April 25, 2006
From the Commonwealth to the Capitol, politicians all across the country are responding to rising gas prices. Today President Bush outlined a four-point plan to help reduce oil prices in the near future. With the national average of gas at over $3 a gallon, some are saying these words are too little and much too late.
"The experts predict gas prices are going to remain high throughout the summer and that's going to be a continued strain on the American people," said President Bush.
Speaking before the Renewable Fuels Association, President Bush set forth a plan he hopes will help ease the nation's growing fuel prices. The plan includes suspending environmental regulations at oil plants, promoting alternative fuels and not adding any more oil to the nation's reserves.
"By deferring deposits until the fall, we will leave a little more oil on the market. Every little bit helps," said President Bush.
Detractors say the President's plan will not help the Country's problem now.
"It's nice that the President is finally talking about gas prices but talk is cheap and gas isn't," said New York Democratic Senator Charles Schumer.
"We've got price gouging legislation on the books in Virginia," said Governor Tim Kaine on WTOP Radio's Ask the Governor Program.
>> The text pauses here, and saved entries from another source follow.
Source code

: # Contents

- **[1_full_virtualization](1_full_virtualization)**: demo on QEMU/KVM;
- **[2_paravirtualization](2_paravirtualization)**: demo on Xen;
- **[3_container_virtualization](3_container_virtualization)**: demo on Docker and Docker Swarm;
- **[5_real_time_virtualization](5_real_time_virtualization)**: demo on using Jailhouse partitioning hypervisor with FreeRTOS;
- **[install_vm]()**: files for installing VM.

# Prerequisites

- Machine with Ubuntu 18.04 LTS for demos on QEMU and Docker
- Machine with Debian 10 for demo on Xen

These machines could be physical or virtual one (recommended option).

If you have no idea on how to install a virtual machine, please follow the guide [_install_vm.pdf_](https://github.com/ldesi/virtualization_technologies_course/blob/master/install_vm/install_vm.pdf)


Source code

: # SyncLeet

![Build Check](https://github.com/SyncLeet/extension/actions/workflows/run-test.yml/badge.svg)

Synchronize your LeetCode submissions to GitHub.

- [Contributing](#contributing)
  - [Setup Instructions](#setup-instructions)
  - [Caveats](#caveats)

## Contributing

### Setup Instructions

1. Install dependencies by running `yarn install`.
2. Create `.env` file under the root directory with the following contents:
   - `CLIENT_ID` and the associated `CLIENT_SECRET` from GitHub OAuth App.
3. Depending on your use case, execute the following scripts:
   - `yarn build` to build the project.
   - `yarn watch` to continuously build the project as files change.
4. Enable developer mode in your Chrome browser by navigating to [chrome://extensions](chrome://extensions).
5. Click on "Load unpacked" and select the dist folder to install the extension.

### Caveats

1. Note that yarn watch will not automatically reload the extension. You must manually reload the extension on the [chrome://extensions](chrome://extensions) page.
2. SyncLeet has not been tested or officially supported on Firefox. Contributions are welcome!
At home in the Commonwealth, Governor Kaine says his administration will be keeping it eye on local fuel prices. New legislation allows the Governor to order the lowering of prices if it is deemed "unconscionable."
"I'm not going to hesitate to seek out and find whether folks are gouging and go after them if they are," Kaine said.
Now experts say don't expect prices to come down anytime soon. They say the simple act of not adding to the reserves will save about 2.1 million barrels of fuel, which is not much when compared to the nearly 20 million barrels a day the Country consumes.